- [What needs to be done]
When the line containing "The first step" appears in the data below, begin copying there and stop only after the line containing "2. Now when".
_ _ _ _ _ _ _
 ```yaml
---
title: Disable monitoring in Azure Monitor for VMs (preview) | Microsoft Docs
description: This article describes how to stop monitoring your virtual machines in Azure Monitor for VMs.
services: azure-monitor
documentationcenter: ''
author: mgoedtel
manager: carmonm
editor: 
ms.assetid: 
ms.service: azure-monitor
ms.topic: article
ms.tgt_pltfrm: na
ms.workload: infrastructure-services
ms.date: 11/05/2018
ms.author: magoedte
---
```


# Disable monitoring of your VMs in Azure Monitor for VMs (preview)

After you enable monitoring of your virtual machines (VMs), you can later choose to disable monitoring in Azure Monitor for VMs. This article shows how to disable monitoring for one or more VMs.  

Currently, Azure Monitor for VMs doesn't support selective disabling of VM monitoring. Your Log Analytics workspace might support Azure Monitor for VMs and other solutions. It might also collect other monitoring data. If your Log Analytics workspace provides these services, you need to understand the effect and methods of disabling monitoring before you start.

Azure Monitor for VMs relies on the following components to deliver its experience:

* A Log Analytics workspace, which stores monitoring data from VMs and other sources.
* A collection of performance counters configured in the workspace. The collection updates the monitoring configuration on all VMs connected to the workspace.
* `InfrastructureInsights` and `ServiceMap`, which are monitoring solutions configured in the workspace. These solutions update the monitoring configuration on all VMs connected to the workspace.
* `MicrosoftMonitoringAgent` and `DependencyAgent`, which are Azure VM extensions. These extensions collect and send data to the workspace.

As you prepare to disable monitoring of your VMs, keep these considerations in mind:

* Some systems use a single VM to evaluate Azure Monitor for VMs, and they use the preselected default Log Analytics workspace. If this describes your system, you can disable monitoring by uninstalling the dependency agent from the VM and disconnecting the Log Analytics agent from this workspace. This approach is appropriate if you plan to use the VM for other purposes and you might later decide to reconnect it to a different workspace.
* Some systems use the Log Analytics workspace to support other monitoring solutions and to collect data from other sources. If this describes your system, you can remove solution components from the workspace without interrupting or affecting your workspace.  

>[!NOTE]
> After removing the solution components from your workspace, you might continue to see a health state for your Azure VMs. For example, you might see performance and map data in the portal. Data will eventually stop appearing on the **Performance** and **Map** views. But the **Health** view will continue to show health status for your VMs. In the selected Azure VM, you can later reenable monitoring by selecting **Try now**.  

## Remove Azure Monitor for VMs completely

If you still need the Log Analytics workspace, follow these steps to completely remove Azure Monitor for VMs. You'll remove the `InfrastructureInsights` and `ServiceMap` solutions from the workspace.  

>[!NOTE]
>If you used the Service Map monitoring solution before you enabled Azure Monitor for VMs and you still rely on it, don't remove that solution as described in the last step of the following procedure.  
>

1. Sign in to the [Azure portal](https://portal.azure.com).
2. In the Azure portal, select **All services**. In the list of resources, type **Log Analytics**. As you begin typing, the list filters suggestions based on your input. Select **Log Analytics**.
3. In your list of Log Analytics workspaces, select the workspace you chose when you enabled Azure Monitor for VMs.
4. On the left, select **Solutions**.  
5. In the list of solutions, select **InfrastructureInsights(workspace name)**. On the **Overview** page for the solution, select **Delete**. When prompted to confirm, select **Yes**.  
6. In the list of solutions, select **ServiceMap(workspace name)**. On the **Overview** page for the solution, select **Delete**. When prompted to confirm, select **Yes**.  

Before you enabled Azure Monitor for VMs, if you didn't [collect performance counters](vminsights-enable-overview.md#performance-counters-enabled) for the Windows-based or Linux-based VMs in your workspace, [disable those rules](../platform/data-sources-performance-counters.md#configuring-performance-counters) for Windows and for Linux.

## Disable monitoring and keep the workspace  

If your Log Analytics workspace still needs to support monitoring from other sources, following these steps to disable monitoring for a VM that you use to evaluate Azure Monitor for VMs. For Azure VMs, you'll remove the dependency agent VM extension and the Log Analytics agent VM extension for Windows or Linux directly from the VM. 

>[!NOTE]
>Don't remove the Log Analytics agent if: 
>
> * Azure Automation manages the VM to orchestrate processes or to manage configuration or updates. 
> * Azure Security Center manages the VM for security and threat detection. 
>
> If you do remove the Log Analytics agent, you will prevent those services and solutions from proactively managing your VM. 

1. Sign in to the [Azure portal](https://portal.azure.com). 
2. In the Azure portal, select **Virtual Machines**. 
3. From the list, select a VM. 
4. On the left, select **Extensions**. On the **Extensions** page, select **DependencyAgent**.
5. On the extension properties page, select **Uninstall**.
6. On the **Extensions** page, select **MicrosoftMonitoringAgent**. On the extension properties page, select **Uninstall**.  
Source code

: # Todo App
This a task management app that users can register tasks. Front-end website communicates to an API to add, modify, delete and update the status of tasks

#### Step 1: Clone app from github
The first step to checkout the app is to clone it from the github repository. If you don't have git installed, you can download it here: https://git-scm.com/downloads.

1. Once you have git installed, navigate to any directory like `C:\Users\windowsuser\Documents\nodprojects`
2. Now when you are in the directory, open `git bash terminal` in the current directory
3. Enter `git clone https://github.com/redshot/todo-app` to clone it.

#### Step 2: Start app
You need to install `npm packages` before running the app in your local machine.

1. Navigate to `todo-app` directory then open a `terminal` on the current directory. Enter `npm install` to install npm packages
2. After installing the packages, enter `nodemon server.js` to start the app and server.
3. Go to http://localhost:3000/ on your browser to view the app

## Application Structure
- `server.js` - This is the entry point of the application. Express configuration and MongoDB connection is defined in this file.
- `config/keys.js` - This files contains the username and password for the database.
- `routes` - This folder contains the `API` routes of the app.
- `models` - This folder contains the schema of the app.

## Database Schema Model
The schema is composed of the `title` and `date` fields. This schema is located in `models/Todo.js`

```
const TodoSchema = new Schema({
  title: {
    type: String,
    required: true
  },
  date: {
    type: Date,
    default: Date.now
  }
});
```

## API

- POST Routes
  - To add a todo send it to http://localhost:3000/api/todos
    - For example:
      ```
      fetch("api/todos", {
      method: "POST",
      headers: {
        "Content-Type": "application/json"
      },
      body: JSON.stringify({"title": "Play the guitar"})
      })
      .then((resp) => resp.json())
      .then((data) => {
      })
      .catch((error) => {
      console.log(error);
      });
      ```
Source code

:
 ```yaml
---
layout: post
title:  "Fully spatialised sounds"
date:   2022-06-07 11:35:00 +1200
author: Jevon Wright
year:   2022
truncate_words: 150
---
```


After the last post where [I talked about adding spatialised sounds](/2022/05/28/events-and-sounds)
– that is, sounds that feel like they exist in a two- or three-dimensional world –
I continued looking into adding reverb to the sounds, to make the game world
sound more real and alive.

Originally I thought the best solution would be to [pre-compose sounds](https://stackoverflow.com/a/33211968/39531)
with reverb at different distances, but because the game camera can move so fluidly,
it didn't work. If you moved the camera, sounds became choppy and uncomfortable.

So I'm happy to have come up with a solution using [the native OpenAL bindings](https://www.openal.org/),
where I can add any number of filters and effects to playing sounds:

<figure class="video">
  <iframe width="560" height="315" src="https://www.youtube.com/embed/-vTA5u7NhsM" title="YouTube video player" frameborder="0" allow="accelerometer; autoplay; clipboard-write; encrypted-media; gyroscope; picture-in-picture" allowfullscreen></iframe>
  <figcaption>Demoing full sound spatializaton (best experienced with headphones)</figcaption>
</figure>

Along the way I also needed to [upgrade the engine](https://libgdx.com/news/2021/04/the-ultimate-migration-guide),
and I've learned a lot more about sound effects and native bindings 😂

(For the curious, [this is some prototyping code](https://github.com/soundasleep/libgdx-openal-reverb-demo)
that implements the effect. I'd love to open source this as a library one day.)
_ _ _ _ _ _ _
- [Answer area]
The first step to checkout the app is to clone it from the github repository. If you don't have git installed, you can download it here: https://git-scm.com/downloads.

1. Once you have git installed, navigate to any directory like `C:\Users\windowsuser\Documents\nodprojects`
2. Now when you are in the directory, open `git bash terminal` in the current directory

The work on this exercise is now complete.